Rich Sonstelie, Retired CEO of Puget Sound Energy,
- People worry about being noticed for mistakes but they forget that they also need to be noticed for successes as well. Always ask questions and take on new challenges
Jackie Drumheller, former Dir. Of Sustainability at Alaska Airlines
- Take initiative. If you don't reach out beyond the resume process, what's the point? That's not showing initiative to get things done. You have to be a self-starter, be independent and take initiative.
Finding the right balance between taking initiative and innovations.
Shilpa Patel, currently of ClimateWorks, spent many years at the World Bank
- Somehow, the World Bank was very innovative on the inside. It's easy to say the pace of change is slow inside of a large, bureaucratic institution. But the pace of change to adopt new ideas in the market, isn't that fast on the outside either.
Rich Sonstelie
- Utilities faced de-regulation as a challenge to their business models in the 1990's and 2000. Today they face EV, batteries, and solar panels as disruption to their business models. Embrace it rather than feel threatened by it. There is so much opportunity.
Steve Klein, Former CEO of Snohomish PUD
- Business model needs to change from volumetric charge to a fee for service - service for shipping your electrons from your solar panel to your neighbor across the street. Just like the doughnut van rides on top of the roadway that is built off of taxes.
The second point is systems thinking. If everything’s connected, where do you start?
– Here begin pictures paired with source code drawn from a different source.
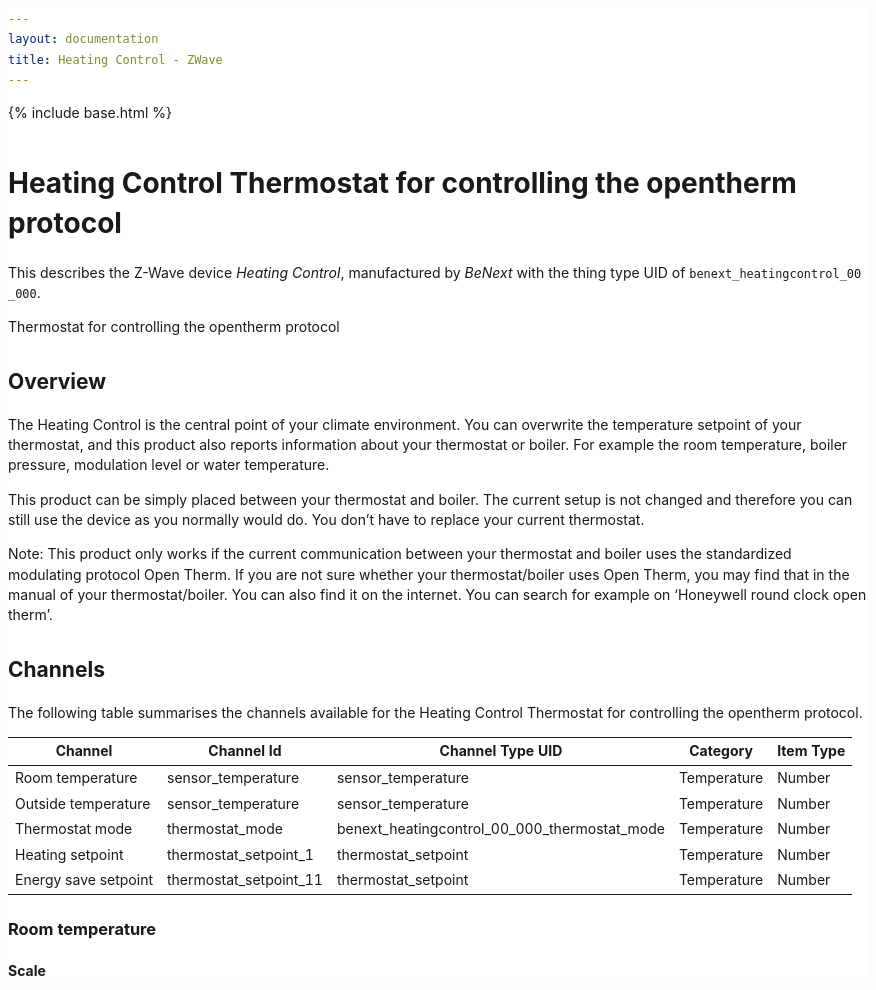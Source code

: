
 ```yaml
---
layout: documentation
title: Heating Control - ZWave
---
```


{% include base.html %}

# Heating Control Thermostat for controlling the opentherm protocol

This describes the Z-Wave device *Heating Control*, manufactured by *BeNext* with the thing type UID of ```benext_heatingcontrol_00_000```. 

Thermostat for controlling the opentherm protocol  


## Overview 

The Heating Control is the central point of your climate environment. You can overwrite the temperature setpoint of your thermostat, and this product also reports information about your thermostat or boiler. For example the room temperature, boiler pressure, modulation level or water temperature.

This product can be simply placed between your thermostat and boiler. The current setup is not changed and therefore you can still use the device as you normally would do. You don’t have to replace your current thermostat.

Note: This product only works if the current communication between your thermostat and boiler uses the standardized modulating protocol Open Therm. If you are not sure whether your thermostat/boiler uses Open Therm, you may find that in the manual of your thermostat/boiler. You can also find it on the internet. You can search for example on ‘Honeywell round clock open therm’.


## Channels
The following table summarises the channels available for the Heating Control Thermostat for controlling the opentherm protocol.

| Channel | Channel Id | Channel Type UID | Category | Item Type |
|---------|------------|------------------|----------|-----------|
| Room temperature | sensor_temperature | sensor_temperature | Temperature | Number |
| Outside temperature | sensor_temperature | sensor_temperature | Temperature | Number |
| Thermostat mode | thermostat_mode | benext_heatingcontrol_00_000_thermostat_mode | Temperature | Number |
| Heating setpoint | thermostat_setpoint_1 | thermostat_setpoint | Temperature | Number |
| Energy save setpoint | thermostat_setpoint_11 | thermostat_setpoint | Temperature | Number |


### Room temperature

#### Scale
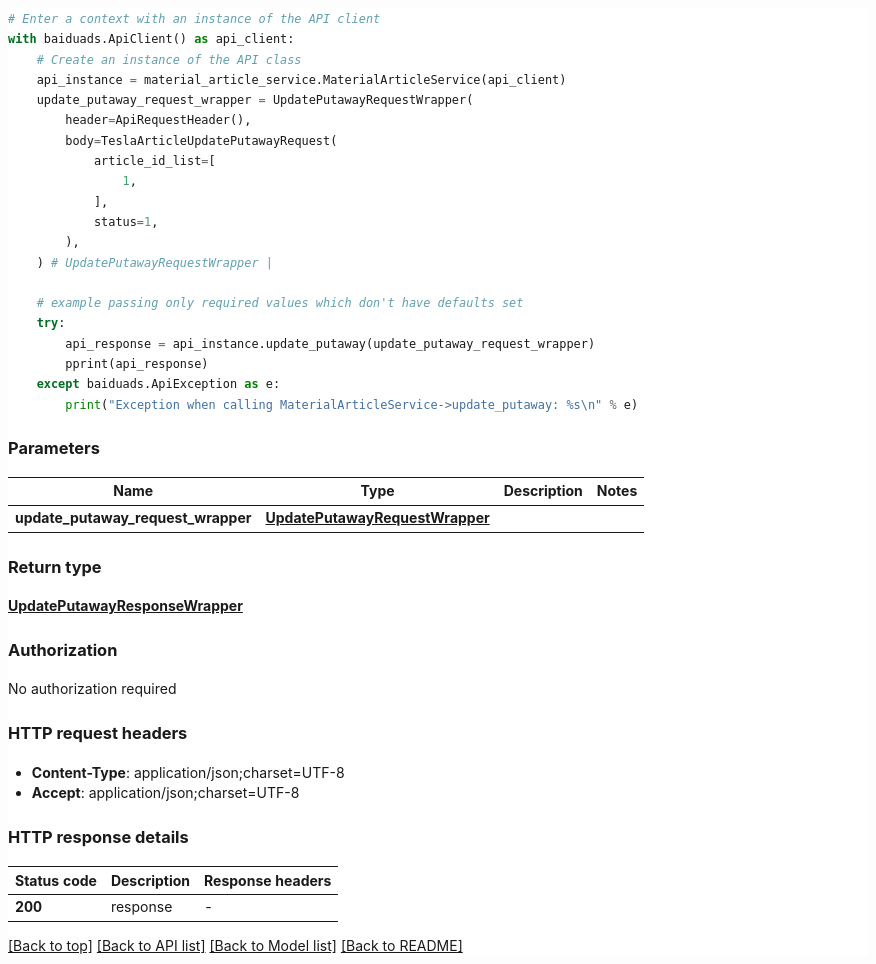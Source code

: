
 ```python
# Enter a context with an instance of the API client
with baiduads.ApiClient() as api_client:
    # Create an instance of the API class
    api_instance = material_article_service.MaterialArticleService(api_client)
    update_putaway_request_wrapper = UpdatePutawayRequestWrapper(
        header=ApiRequestHeader(),
        body=TeslaArticleUpdatePutawayRequest(
            article_id_list=[
                1,
            ],
            status=1,
        ),
    ) # UpdatePutawayRequestWrapper | 

    # example passing only required values which don't have defaults set
    try:
        api_response = api_instance.update_putaway(update_putaway_request_wrapper)
        pprint(api_response)
    except baiduads.ApiException as e:
        print("Exception when calling MaterialArticleService->update_putaway: %s\n" % e)
```


### Parameters

Name | Type | Description  | Notes
------------- | ------------- | ------------- | -------------
 **update_putaway_request_wrapper** | [**UpdatePutawayRequestWrapper**](UpdatePutawayRequestWrapper.md)|  |

### Return type

[**UpdatePutawayResponseWrapper**](UpdatePutawayResponseWrapper.md)

### Authorization

No authorization required

### HTTP request headers

 - **Content-Type**: application/json;charset=UTF-8
 - **Accept**: application/json;charset=UTF-8


### HTTP response details

| Status code | Description | Response headers |
|-------------|-------------|------------------|
**200** | response |  -  |

[[Back to top]](#) [[Back to API list]](../README.md#documentation-for-api-endpoints) [[Back to Model list]](../README.md#documentation-for-models) [[Back to README]](../README.md)
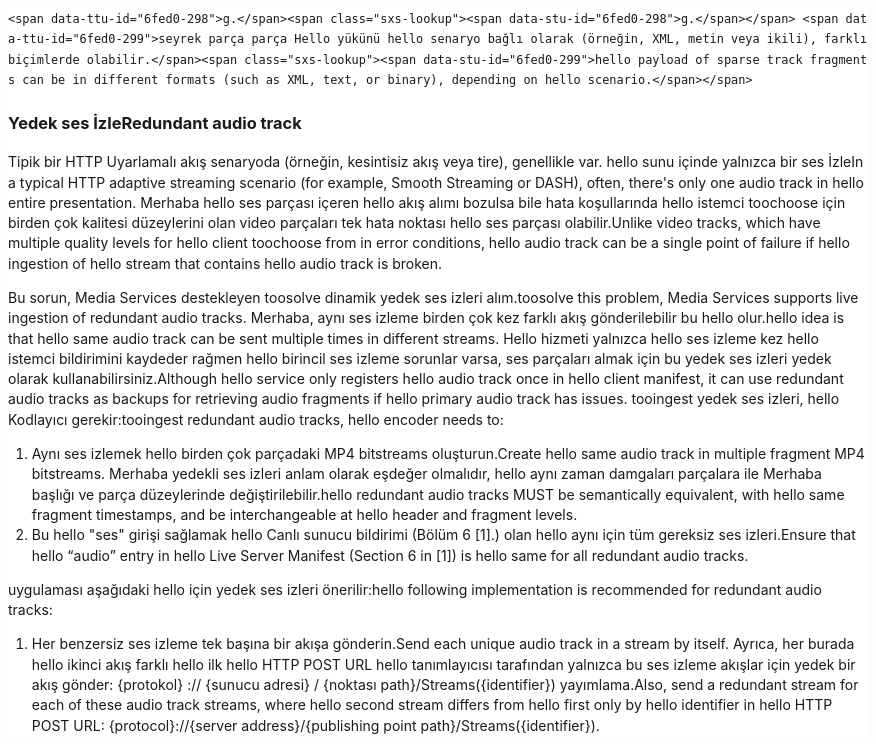     <span data-ttu-id="6fed0-298">g.</span><span class="sxs-lookup"><span data-stu-id="6fed0-298">g.</span></span> <span data-ttu-id="6fed0-299">seyrek parça parça Hello yükünü hello senaryo bağlı olarak (örneğin, XML, metin veya ikili), farklı biçimlerde olabilir.</span><span class="sxs-lookup"><span data-stu-id="6fed0-299">hello payload of sparse track fragments can be in different formats (such as XML, text, or binary), depending on hello scenario.</span></span>

### <a name="redundant-audio-track"></a><span data-ttu-id="6fed0-300">Yedek ses İzle</span><span class="sxs-lookup"><span data-stu-id="6fed0-300">Redundant audio track</span></span>
<span data-ttu-id="6fed0-301">Tipik bir HTTP Uyarlamalı akış senaryoda (örneğin, kesintisiz akış veya tire), genellikle var. hello sunu içinde yalnızca bir ses İzle</span><span class="sxs-lookup"><span data-stu-id="6fed0-301">In a typical HTTP adaptive streaming scenario (for example, Smooth Streaming or DASH), often, there's only one audio track in hello entire presentation.</span></span> <span data-ttu-id="6fed0-302">Merhaba hello ses parçası içeren hello akış alımı bozulsa bile hata koşullarında hello istemci toochoose için birden çok kalitesi düzeylerini olan video parçaları tek hata noktası hello ses parçası olabilir.</span><span class="sxs-lookup"><span data-stu-id="6fed0-302">Unlike video tracks, which have multiple quality levels for hello client toochoose from in error conditions, hello audio track can be a single point of failure if hello ingestion of hello stream that contains hello audio track is broken.</span></span> 

<span data-ttu-id="6fed0-303">Bu sorun, Media Services destekleyen toosolve dinamik yedek ses izleri alım.</span><span class="sxs-lookup"><span data-stu-id="6fed0-303">toosolve this problem, Media Services supports live ingestion of redundant audio tracks.</span></span> <span data-ttu-id="6fed0-304">Merhaba, aynı ses izleme birden çok kez farklı akış gönderilebilir bu hello olur.</span><span class="sxs-lookup"><span data-stu-id="6fed0-304">hello idea is that hello same audio track can be sent multiple times in different streams.</span></span> <span data-ttu-id="6fed0-305">Hello hizmeti yalnızca hello ses izleme kez hello istemci bildirimini kaydeder rağmen hello birincil ses izleme sorunlar varsa, ses parçaları almak için bu yedek ses izleri yedek olarak kullanabilirsiniz.</span><span class="sxs-lookup"><span data-stu-id="6fed0-305">Although hello service only registers hello audio track once in hello client manifest, it can use redundant audio tracks as backups for retrieving audio fragments if hello primary audio track has issues.</span></span> <span data-ttu-id="6fed0-306">tooingest yedek ses izleri, hello Kodlayıcı gerekir:</span><span class="sxs-lookup"><span data-stu-id="6fed0-306">tooingest redundant audio tracks, hello encoder needs to:</span></span>

1. <span data-ttu-id="6fed0-307">Aynı ses izlemek hello birden çok parçadaki MP4 bitstreams oluşturun.</span><span class="sxs-lookup"><span data-stu-id="6fed0-307">Create hello same audio track in multiple fragment MP4 bitstreams.</span></span> <span data-ttu-id="6fed0-308">Merhaba yedekli ses izleri anlam olarak eşdeğer olmalıdır, hello aynı zaman damgaları parçalara ile Merhaba başlığı ve parça düzeylerinde değiştirilebilir.</span><span class="sxs-lookup"><span data-stu-id="6fed0-308">hello redundant audio tracks MUST be semantically equivalent, with hello same fragment timestamps, and be interchangeable at hello header and fragment levels.</span></span>
2. <span data-ttu-id="6fed0-309">Bu hello "ses" girişi sağlamak hello Canlı sunucu bildirimi (Bölüm 6 [1].) olan hello aynı için tüm gereksiz ses izleri.</span><span class="sxs-lookup"><span data-stu-id="6fed0-309">Ensure that hello “audio” entry in hello Live Server Manifest (Section 6 in [1]) is hello same for all redundant audio tracks.</span></span>

<span data-ttu-id="6fed0-310">uygulaması aşağıdaki hello için yedek ses izleri önerilir:</span><span class="sxs-lookup"><span data-stu-id="6fed0-310">hello following implementation is recommended for redundant audio tracks:</span></span>

1. <span data-ttu-id="6fed0-311">Her benzersiz ses izleme tek başına bir akışa gönderin.</span><span class="sxs-lookup"><span data-stu-id="6fed0-311">Send each unique audio track in a stream by itself.</span></span> <span data-ttu-id="6fed0-312">Ayrıca, her burada hello ikinci akış farklı hello ilk hello HTTP POST URL hello tanımlayıcısı tarafından yalnızca bu ses izleme akışlar için yedek bir akış gönder: {protokol} :// {sunucu adresi} / {noktası path}/Streams({identifier}) yayımlama.</span><span class="sxs-lookup"><span data-stu-id="6fed0-312">Also, send a redundant stream for each of these audio track streams, where hello second stream differs from hello first only by hello identifier in hello HTTP POST URL: {protocol}://{server address}/{publishing point path}/Streams({identifier}).</span></span>

[image1]: ./media/media-services-fmp4-live-ingest-overview/media-services-image1.png
[image2]: ./media/media-services-fmp4-live-ingest-overview/media-services-image2.png
[image3]: ./media/media-services-fmp4-live-ingest-overview/media-services-image3.png
[image4]: ./media/media-services-fmp4-live-ingest-overview/media-services-image4.png
[image5]: ./media/media-services-fmp4-live-ingest-overview/media-services-image5.png
[image6]: ./media/media-services-fmp4-live-ingest-overview/media-services-image6.png
[image7]: ./media/media-services-fmp4-live-ingest-overview/media-services-image7.png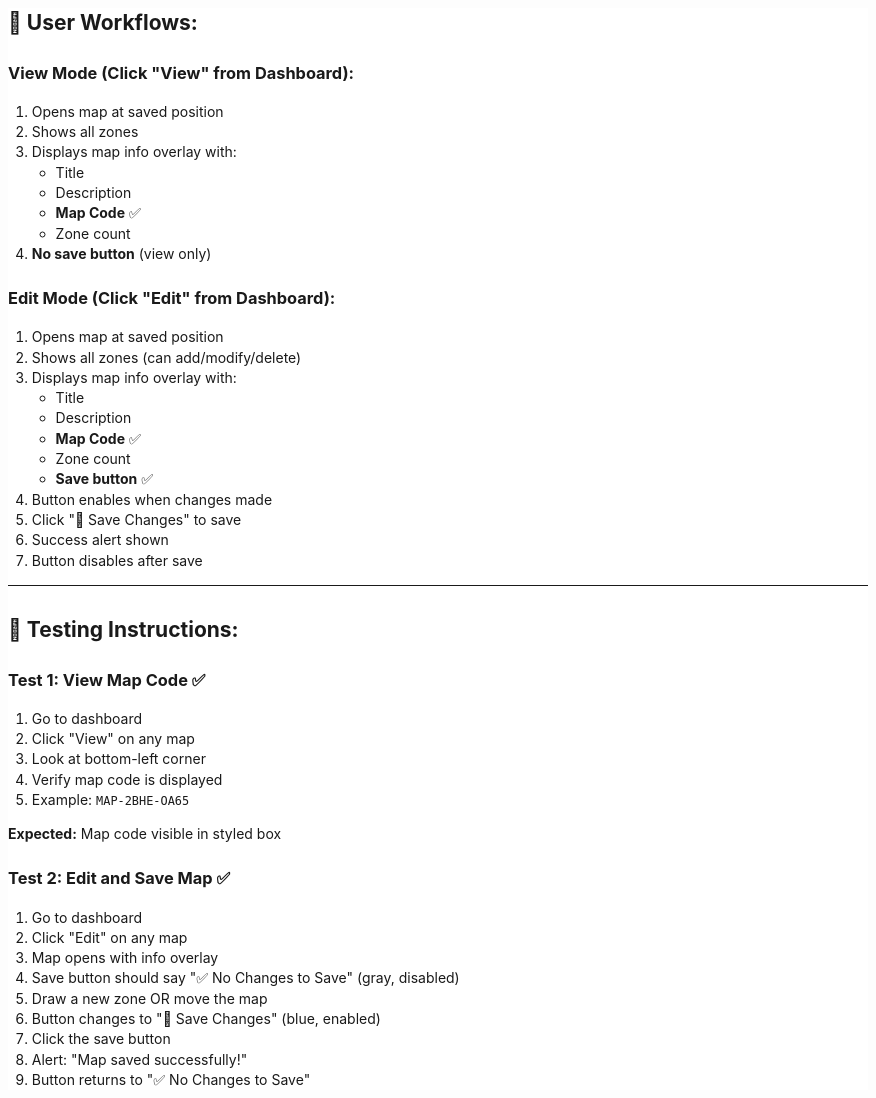 ## 🔄 User Workflows:

### **View Mode** (Click "View" from Dashboard):
1. Opens map at saved position
2. Shows all zones
3. Displays map info overlay with:
   - Title
   - Description  
   - **Map Code** ✅
   - Zone count
4. **No save button** (view only)

### **Edit Mode** (Click "Edit" from Dashboard):
1. Opens map at saved position
2. Shows all zones (can add/modify/delete)
3. Displays map info overlay with:
   - Title
   - Description
   - **Map Code** ✅
   - Zone count
   - **Save button** ✅
4. Button enables when changes made
5. Click "💾 Save Changes" to save
6. Success alert shown
7. Button disables after save

---

## 🧪 Testing Instructions:

### **Test 1: View Map Code** ✅
1. Go to dashboard
2. Click "View" on any map
3. Look at bottom-left corner
4. Verify map code is displayed
5. Example: `MAP-2BHE-OA65`

**Expected:** Map code visible in styled box

### **Test 2: Edit and Save Map** ✅
1. Go to dashboard
2. Click "Edit" on any map
3. Map opens with info overlay
4. Save button should say "✅ No Changes to Save" (gray, disabled)
5. Draw a new zone OR move the map
6. Button changes to "💾 Save Changes" (blue, enabled)
7. Click the save button
8. Alert: "Map saved successfully!"
9. Button returns to "✅ No Changes to Save"
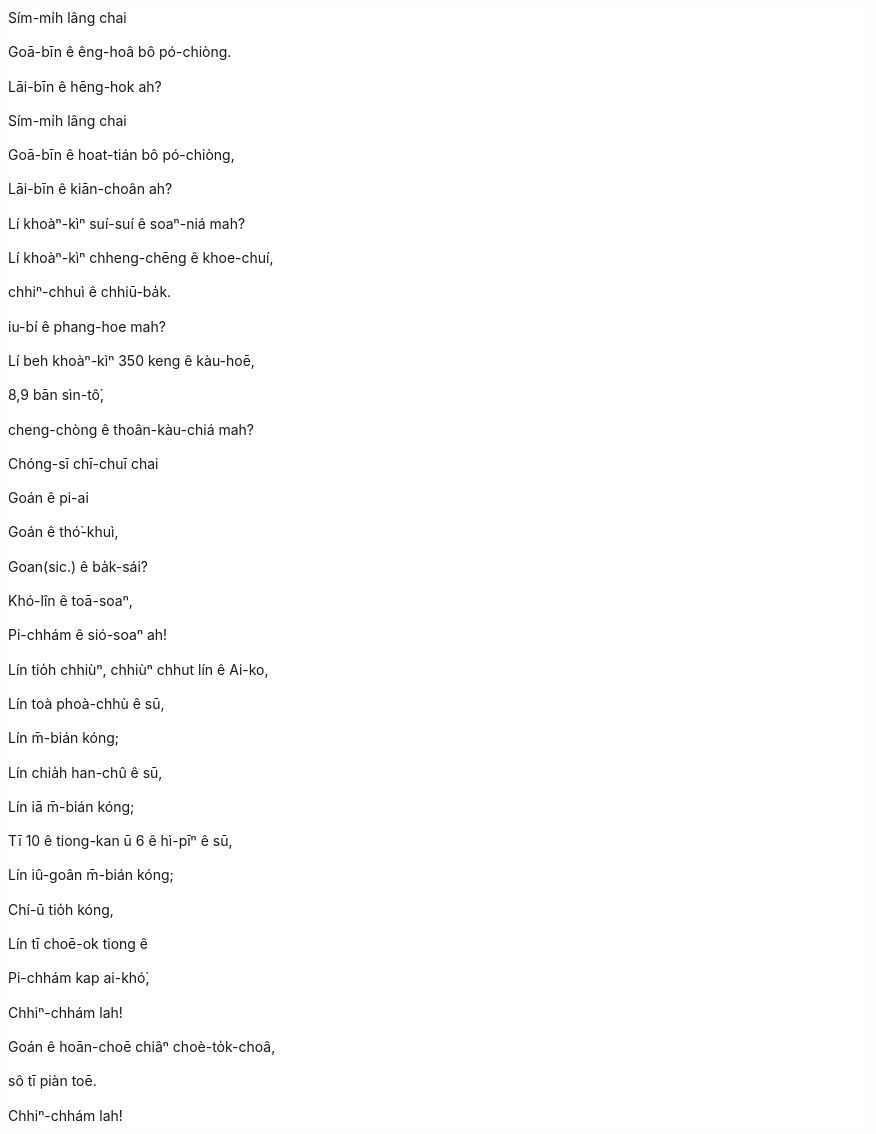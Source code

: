Sím-mi̍h lâng chai

Goā-bīn ê êng-hoâ bô pó-chiòng.

Lāi-bīn ê hēng-hok ah?

Sím-mi̍h lâng chai

Goā-bīn ê hoat-tián bô pó-chiòng,

Lāi-bīn ê kiān-choân ah?

Lí khoàⁿ-kìⁿ suí-suí ê soaⁿ-niá mah?

Lí khoàⁿ-kìⁿ chheng-chēng ê khoe-chuí,

chhiⁿ-chhuì ê chhiū-ba̍k.

iu-bí ê phang-hoe mah?

Lí beh khoàⁿ-kìⁿ 350 keng ê kàu-hoē,

8,9 bān sìn-tô͘,

cheng-chòng ê thoân-kàu-chiá mah?

Chóng-sī chī-chuī chai

Goán ê pi-ai

Goán ê thó͘-khuì,

Goan(sic.) ê ba̍k-sái?

Khó-lîn ê toā-soaⁿ,

Pi-chhám ê sió-soaⁿ ah!

Lín tio̍h chhiùⁿ, chhiùⁿ chhut lín ê Ai-ko,

Lín toà phoà-chhù ê sū,

Lín m̄-bián kóng;

Lín chia̍h han-chû ê sū,

Lín iā m̄-bián kóng;

Tī 10 ê tiong-kan ū 6 ê hì-pīⁿ ê sū,

Lín iû-goân m̄-bián kóng;

Chí-ū tio̍h kóng,

Lín tī choē-ok tiong ê

Pi-chhám kap ai-khó͘,

Chhiⁿ-chhám lah!

Goán ê hoān-choē chiâⁿ choè-to̍k-choâ,

sô tī piàn toē.

Chhiⁿ-chhám lah!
Karen Wayland, Senior Policy Advisor to Nancy Pelosi
- The Quadrennial Energy Review was successful because it saw the connections. We looked at the energy system and how it connected to the non-energy topics. People bored with energy found the energy/water nexus fascinating. Or were really engaged with the cybersecurity issues.
Jameson Morrell, Sustainability Intelligence at Jacobs Engineering
- The systems are connected but you can't impact the whole system at once. You impact the part that you're touching and work on the issues that are material to that part. From there, you trace the red threads through the systems
Interconnected systems create implementation challenges thought!
Brewster Earle, former President of Energy Services at Comfort Systems
- The handoff is critical - from the architects to the mechanical contractor and then to the operators. There are cracks in each transfer of knowledge. Someone needs to unify it. That person can be an Owner's Commissioning Agent, when constructing a new building
Sabrina Watkins, former Head of Sustainability, ConocoPhillips
- Over 300 Oil & Gas companies, some focus on mining and extraction (upstream), some on just the refining (midstream), and others on marketing and consumer sales (downstream), and still others do all three. Each have a different definition for sustainability and work towards slightly different goals. Coming to agreement as an industry can be extremely difficult, beyond the broad strokes of the concept.
Steve Klein helped bring it all together
- We train electrical engineers, accountants, financers, lawyers to work in utilities. But who's going to figure out a tidal project, where don't even know who the regulator will be? Someone has to take the lead and someone has to have the skill set to pull the project together. That was the motivation in the creation of the WWU Energy Institute.